Where we live now is forty five minutes from everywhere. It takes just as long to get to Nîmes as to Avignon, to Alès as to Orange. Montpellier and Marseille (much more desirable destinations) are an hour and fifteen minutes each. Montpellier is the good Asian food store, the good Apple-centric shop and, lately, Ikea. Marseille is the international airport and, until recently, Ikea.
It’s only now, in my forties, that I’ve developed involuntary physical reactions to trivial stimuli. For example there’s that Scandinavian pop song (whistling, bongo drums) from last year that was firmly, intractably stuck in my head during a patch of time that was so bad it seemed the world was quietly and meticulously toiling away at ever more bad news to send my way. Song and bad patch are melded together, like chewing gum and sand. I’ve deleted the song from every device and playlist, but each time I go to the more desirable grocery store (seven minutes away, as opposed to the less desirable’s five), I keep forgetting that they play its opening hook over the PA every fifteen minutes or so, presumably to perk my attention before a honeyed voice-over artist delivers the assertion that the experience of shopping there (not the goods therein, nor the store itself) is making my life simpler. In some ways this is true, but let me not digress.

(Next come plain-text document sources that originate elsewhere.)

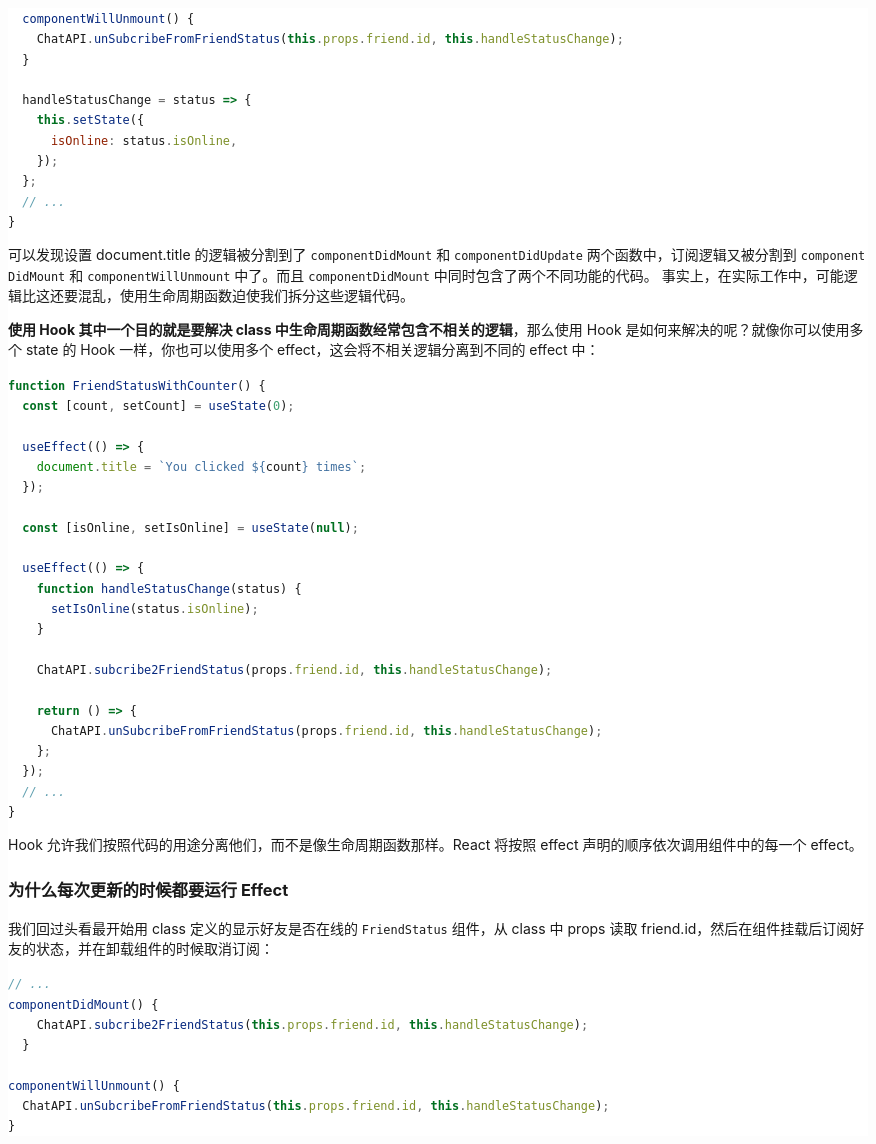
 ```js
  componentWillUnmount() {
    ChatAPI.unSubcribeFromFriendStatus(this.props.friend.id, this.handleStatusChange);
  }

  handleStatusChange = status => {
    this.setState({
      isOnline: status.isOnline,
    });
  };
  // ...
}
```

可以发现设置 document.title 的逻辑被分割到了 `componentDidMount` 和 `componentDidUpdate` 两个函数中，订阅逻辑又被分割到 `componentDidMount` 和 `componentWillUnmount` 中了。而且 `componentDidMount` 中同时包含了两个不同功能的代码。 事实上，在实际工作中，可能逻辑比这还要混乱，使用生命周期函数迫使我们拆分这些逻辑代码。

**使用 Hook 其中一个目的就是要解决 class 中生命周期函数经常包含不相关的逻辑**，那么使用 Hook 是如何来解决的呢？就像你可以使用多个 state 的 Hook 一样，你也可以使用多个 effect，这会将不相关逻辑分离到不同的 effect 中：

```js
function FriendStatusWithCounter() {
  const [count, setCount] = useState(0);

  useEffect(() => {
    document.title = `You clicked ${count} times`;
  });

  const [isOnline, setIsOnline] = useState(null);

  useEffect(() => {
    function handleStatusChange(status) {
      setIsOnline(status.isOnline);
    }

    ChatAPI.subcribe2FriendStatus(props.friend.id, this.handleStatusChange);

    return () => {
      ChatAPI.unSubcribeFromFriendStatus(props.friend.id, this.handleStatusChange);
    };
  });
  // ...
}
```

Hook 允许我们按照代码的用途分离他们，而不是像生命周期函数那样。React 将按照 effect 声明的顺序依次调用组件中的每一个 effect。

### 为什么每次更新的时候都要运行 Effect

我们回过头看最开始用 class 定义的显示好友是否在线的 `FriendStatus` 组件，从 class 中 props 读取 friend.id，然后在组件挂载后订阅好友的状态，并在卸载组件的时候取消订阅：

```js
// ...
componentDidMount() {
    ChatAPI.subcribe2FriendStatus(this.props.friend.id, this.handleStatusChange);
  }

componentWillUnmount() {
  ChatAPI.unSubcribeFromFriendStatus(this.props.friend.id, this.handleStatusChange);
}
```
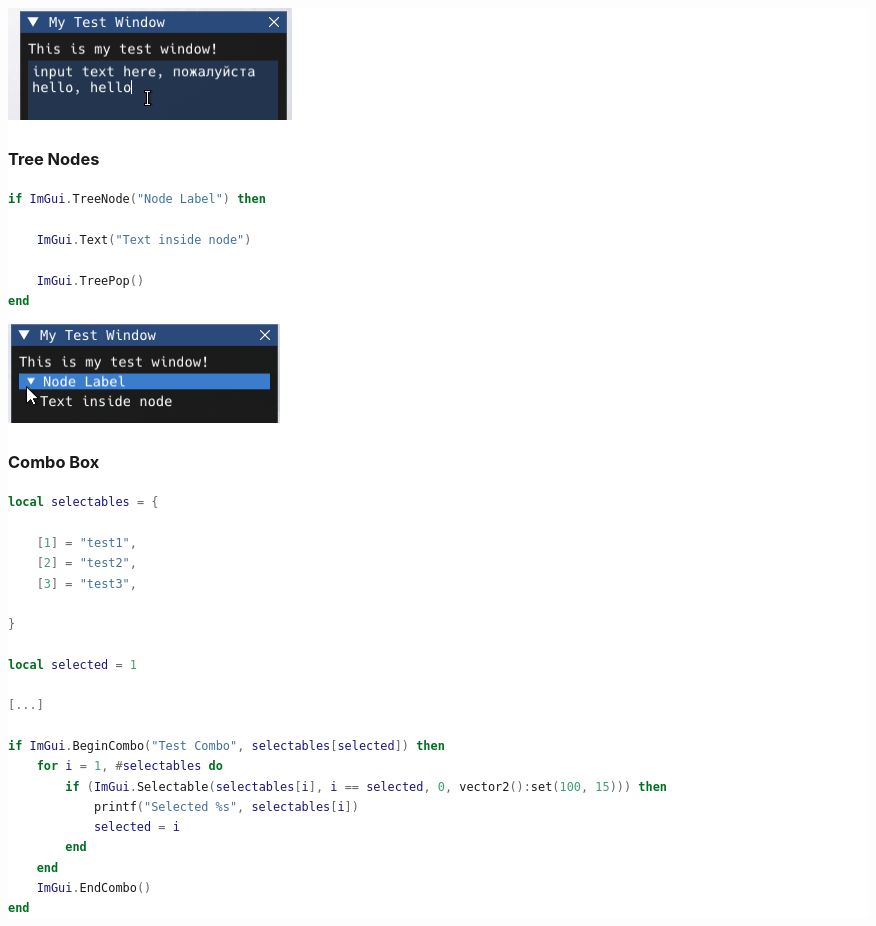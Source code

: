 ![ImGui Text Input](assets/images/imgui-textinput-example.png)

### Tree Nodes

```lua
if ImGui.TreeNode("Node Label") then
	
	ImGui.Text("Text inside node")
	
	ImGui.TreePop()
end
```

![ImGui TreeNodes](assets/images/imgui-treenode-example.png)

### Combo Box

```lua
local selectables = {

	[1] = "test1",
	[2] = "test2",
	[3] = "test3",

}

local selected = 1

[...]

if ImGui.BeginCombo("Test Combo", selectables[selected]) then
	for i = 1, #selectables do
		if (ImGui.Selectable(selectables[i], i == selected, 0, vector2():set(100, 15))) then
			printf("Selected %s", selectables[i])
			selected = i
		end
	end
	ImGui.EndCombo()
end
```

So the scene goes like this: tallish, po-faced man is scanning the dairy aisle for the ever-elusive, elastic and frankly invisible dividing lines between yaourt, fromage frais and fromage blanc; he has a crinkled look that says, this really should make more sense, and then whup, here comes the big whistle and the bongo drums, and he twitches around in a three-quarter turn as though someone had just emptied a cup of warm water into his waistband. There is little dignity in this.
I think it’s pure coincidence that the other example of a small stimulus – I refer here to Ikea – causing involuntary reaction is Scandinavian, but perhaps not. I do know that what greets you when you walk in the door: the smell of dirty children screaming in the ball room, the smell of cheap sausage meat steaming, right beside the entrance, in the exit snäkbär, the smell of MDF, of balsawood, of Lithuanian pine, the knowing you’ll have to do the grand tour or get lost rather than just find something and leave, the cheap shittiness of everything on display, even the little fucking pencils, combined with that fact this inescapable blue-and-yellow thing has gotten rich via one of the most , well. Last time I actually started twitching in the parking lot.
And that darling one is why we’re not going to Ikea any more.